Find the line containing "### Related Files Reference", then output it and every line after it through the end of the listing below, exactly as written.

┄┄┄┄┄┄┄┄┄┄

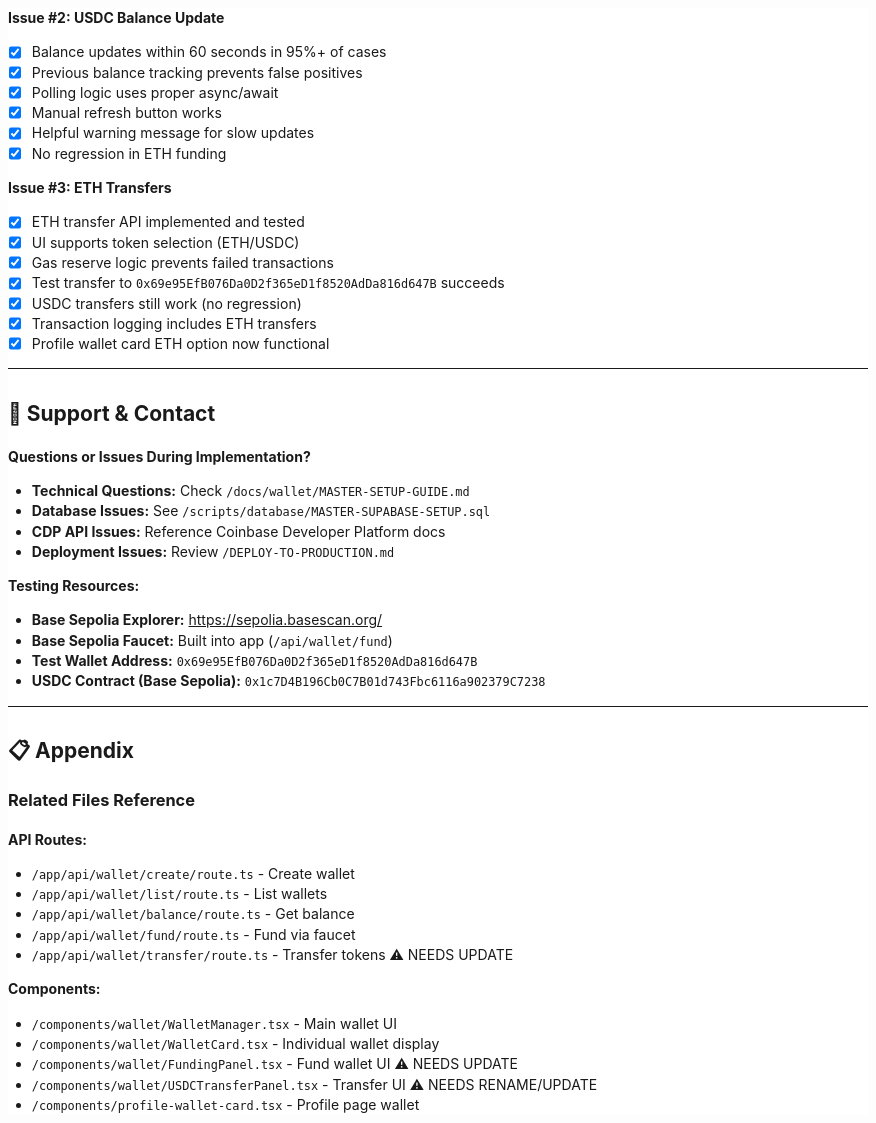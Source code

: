 **Issue #2: USDC Balance Update**
- [x] Balance updates within 60 seconds in 95%+ of cases
- [x] Previous balance tracking prevents false positives
- [x] Polling logic uses proper async/await
- [x] Manual refresh button works
- [x] Helpful warning message for slow updates
- [x] No regression in ETH funding

**Issue #3: ETH Transfers**
- [x] ETH transfer API implemented and tested
- [x] UI supports token selection (ETH/USDC)
- [x] Gas reserve logic prevents failed transactions
- [x] Test transfer to `0x69e95EfB076Da0D2f365eD1f8520AdDa816d647B` succeeds
- [x] USDC transfers still work (no regression)
- [x] Transaction logging includes ETH transfers
- [x] Profile wallet card ETH option now functional

---

## 🤝 Support & Contact

**Questions or Issues During Implementation?**

- **Technical Questions:** Check `/docs/wallet/MASTER-SETUP-GUIDE.md`
- **Database Issues:** See `/scripts/database/MASTER-SUPABASE-SETUP.sql`
- **CDP API Issues:** Reference Coinbase Developer Platform docs
- **Deployment Issues:** Review `/DEPLOY-TO-PRODUCTION.md`

**Testing Resources:**

- **Base Sepolia Explorer:** https://sepolia.basescan.org/
- **Base Sepolia Faucet:** Built into app (`/api/wallet/fund`)
- **Test Wallet Address:** `0x69e95EfB076Da0D2f365eD1f8520AdDa816d647B`
- **USDC Contract (Base Sepolia):** `0x1c7D4B196Cb0C7B01d743Fbc6116a902379C7238`

---

## 📋 Appendix

### Related Files Reference

**API Routes:**
- `/app/api/wallet/create/route.ts` - Create wallet
- `/app/api/wallet/list/route.ts` - List wallets
- `/app/api/wallet/balance/route.ts` - Get balance
- `/app/api/wallet/fund/route.ts` - Fund via faucet
- `/app/api/wallet/transfer/route.ts` - Transfer tokens ⚠️ NEEDS UPDATE

**Components:**
- `/components/wallet/WalletManager.tsx` - Main wallet UI
- `/components/wallet/WalletCard.tsx` - Individual wallet display
- `/components/wallet/FundingPanel.tsx` - Fund wallet UI ⚠️ NEEDS UPDATE
- `/components/wallet/USDCTransferPanel.tsx` - Transfer UI ⚠️ NEEDS RENAME/UPDATE
- `/components/profile-wallet-card.tsx` - Profile page wallet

┄┄┄┄┄┄┄┄┄┄

### Reply to the task
### Related Files Reference

**API Routes:**
- `/app/api/wallet/create/route.ts` - Create wallet
- `/app/api/wallet/list/route.ts` - List wallets
- `/app/api/wallet/balance/route.ts` - Get balance
- `/app/api/wallet/fund/route.ts` - Fund via faucet
- `/app/api/wallet/transfer/route.ts` - Transfer tokens ⚠️ NEEDS UPDATE

**Components:**
- `/components/wallet/WalletManager.tsx` - Main wallet UI
- `/components/wallet/WalletCard.tsx` - Individual wallet display
- `/components/wallet/FundingPanel.tsx` - Fund wallet UI ⚠️ NEEDS UPDATE
- `/components/wallet/USDCTransferPanel.tsx` - Transfer UI ⚠️ NEEDS RENAME/UPDATE
- `/components/profile-wallet-card.tsx` - Profile page wallet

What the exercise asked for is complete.